Task brief: Count every line below that holds the word "dependency", and give the number with no other words.

Supplied records:
+ + + + +
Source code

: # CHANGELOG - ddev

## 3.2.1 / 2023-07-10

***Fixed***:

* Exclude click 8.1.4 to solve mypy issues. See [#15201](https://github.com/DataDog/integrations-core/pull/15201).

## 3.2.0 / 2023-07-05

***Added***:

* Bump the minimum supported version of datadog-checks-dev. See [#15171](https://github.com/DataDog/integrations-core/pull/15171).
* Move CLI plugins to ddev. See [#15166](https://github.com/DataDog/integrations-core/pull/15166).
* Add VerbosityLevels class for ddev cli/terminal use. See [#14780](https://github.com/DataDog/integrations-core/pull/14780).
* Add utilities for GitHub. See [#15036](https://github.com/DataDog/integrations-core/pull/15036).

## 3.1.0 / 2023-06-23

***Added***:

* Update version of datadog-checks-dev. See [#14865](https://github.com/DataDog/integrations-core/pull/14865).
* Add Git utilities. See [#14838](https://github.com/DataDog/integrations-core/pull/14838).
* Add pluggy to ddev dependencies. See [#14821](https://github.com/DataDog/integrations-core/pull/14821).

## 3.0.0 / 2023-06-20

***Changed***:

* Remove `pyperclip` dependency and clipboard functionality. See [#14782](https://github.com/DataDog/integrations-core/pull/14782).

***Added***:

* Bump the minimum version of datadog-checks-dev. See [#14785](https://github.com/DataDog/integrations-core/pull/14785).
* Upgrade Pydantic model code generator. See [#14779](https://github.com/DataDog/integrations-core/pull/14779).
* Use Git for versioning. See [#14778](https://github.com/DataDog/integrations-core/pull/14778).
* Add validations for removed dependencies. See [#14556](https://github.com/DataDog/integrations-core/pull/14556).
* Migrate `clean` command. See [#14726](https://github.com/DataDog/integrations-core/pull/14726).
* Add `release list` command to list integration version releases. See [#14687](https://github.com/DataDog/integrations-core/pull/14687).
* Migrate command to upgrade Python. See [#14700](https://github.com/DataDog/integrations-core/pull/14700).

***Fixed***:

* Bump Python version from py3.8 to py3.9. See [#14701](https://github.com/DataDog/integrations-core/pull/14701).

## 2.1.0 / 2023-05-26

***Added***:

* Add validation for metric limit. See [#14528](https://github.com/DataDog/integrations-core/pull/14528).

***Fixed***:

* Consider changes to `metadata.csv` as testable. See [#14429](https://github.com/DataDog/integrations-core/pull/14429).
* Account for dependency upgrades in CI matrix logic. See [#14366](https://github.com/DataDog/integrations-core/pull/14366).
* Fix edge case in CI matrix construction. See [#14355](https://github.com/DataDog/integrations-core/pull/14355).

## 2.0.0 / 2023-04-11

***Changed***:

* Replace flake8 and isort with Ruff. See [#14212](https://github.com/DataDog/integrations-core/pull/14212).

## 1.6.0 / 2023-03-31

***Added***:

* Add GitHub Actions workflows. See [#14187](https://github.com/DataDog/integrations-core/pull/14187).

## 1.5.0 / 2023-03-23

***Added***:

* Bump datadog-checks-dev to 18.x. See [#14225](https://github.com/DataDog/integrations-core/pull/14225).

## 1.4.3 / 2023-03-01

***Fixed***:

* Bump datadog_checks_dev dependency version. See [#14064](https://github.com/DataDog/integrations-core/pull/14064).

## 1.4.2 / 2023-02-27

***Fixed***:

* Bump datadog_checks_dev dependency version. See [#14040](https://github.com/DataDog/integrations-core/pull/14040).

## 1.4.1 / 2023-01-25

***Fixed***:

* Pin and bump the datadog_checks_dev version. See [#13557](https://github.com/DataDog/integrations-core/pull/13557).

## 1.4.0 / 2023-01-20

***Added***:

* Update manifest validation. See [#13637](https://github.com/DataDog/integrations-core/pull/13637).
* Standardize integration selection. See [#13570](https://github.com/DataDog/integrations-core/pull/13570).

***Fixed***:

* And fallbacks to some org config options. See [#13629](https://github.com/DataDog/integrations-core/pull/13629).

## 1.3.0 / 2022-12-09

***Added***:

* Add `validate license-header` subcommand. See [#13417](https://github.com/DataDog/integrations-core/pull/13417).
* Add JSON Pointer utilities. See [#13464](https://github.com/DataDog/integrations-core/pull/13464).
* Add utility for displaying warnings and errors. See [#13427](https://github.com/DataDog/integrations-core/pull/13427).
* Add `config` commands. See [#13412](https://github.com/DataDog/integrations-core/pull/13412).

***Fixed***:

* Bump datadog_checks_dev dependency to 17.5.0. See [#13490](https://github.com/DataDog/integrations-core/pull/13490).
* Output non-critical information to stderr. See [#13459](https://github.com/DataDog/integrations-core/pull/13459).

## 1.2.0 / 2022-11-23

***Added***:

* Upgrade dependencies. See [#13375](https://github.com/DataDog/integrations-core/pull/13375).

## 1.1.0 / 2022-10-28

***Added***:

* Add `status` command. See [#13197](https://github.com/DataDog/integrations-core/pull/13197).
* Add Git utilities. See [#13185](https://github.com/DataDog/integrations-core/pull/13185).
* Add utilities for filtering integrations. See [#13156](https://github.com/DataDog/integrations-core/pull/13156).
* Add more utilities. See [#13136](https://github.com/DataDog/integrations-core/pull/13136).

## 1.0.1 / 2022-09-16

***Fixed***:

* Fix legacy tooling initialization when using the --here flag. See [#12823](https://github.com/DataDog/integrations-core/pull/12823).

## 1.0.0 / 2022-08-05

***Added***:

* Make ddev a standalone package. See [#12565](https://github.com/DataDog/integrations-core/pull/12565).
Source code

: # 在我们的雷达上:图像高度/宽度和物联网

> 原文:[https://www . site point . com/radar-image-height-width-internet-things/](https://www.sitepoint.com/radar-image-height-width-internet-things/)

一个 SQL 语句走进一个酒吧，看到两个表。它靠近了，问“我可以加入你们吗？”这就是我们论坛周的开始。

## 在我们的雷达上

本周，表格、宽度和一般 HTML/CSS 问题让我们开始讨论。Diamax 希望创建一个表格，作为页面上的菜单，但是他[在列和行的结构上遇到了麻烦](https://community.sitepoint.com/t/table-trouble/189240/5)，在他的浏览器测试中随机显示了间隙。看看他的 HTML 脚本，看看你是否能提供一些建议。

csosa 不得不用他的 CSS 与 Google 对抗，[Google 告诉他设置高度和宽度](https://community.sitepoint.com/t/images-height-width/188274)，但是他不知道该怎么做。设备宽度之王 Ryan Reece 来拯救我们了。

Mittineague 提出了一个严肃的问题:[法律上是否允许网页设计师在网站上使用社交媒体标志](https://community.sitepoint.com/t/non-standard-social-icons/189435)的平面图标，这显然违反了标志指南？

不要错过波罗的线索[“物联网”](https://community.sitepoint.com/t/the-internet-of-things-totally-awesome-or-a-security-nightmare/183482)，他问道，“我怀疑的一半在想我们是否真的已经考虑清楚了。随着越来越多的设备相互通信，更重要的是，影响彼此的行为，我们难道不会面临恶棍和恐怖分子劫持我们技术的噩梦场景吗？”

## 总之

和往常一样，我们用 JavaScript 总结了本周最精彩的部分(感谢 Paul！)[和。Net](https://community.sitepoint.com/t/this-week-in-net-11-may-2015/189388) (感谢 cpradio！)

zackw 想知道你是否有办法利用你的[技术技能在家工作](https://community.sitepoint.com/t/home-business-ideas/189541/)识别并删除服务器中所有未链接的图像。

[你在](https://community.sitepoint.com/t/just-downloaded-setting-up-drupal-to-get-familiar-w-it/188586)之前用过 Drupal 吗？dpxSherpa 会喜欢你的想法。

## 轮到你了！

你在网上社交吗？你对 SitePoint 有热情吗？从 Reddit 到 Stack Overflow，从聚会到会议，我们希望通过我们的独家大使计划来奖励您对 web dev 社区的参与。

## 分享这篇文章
+ + + + +
Reply to the exercise: 5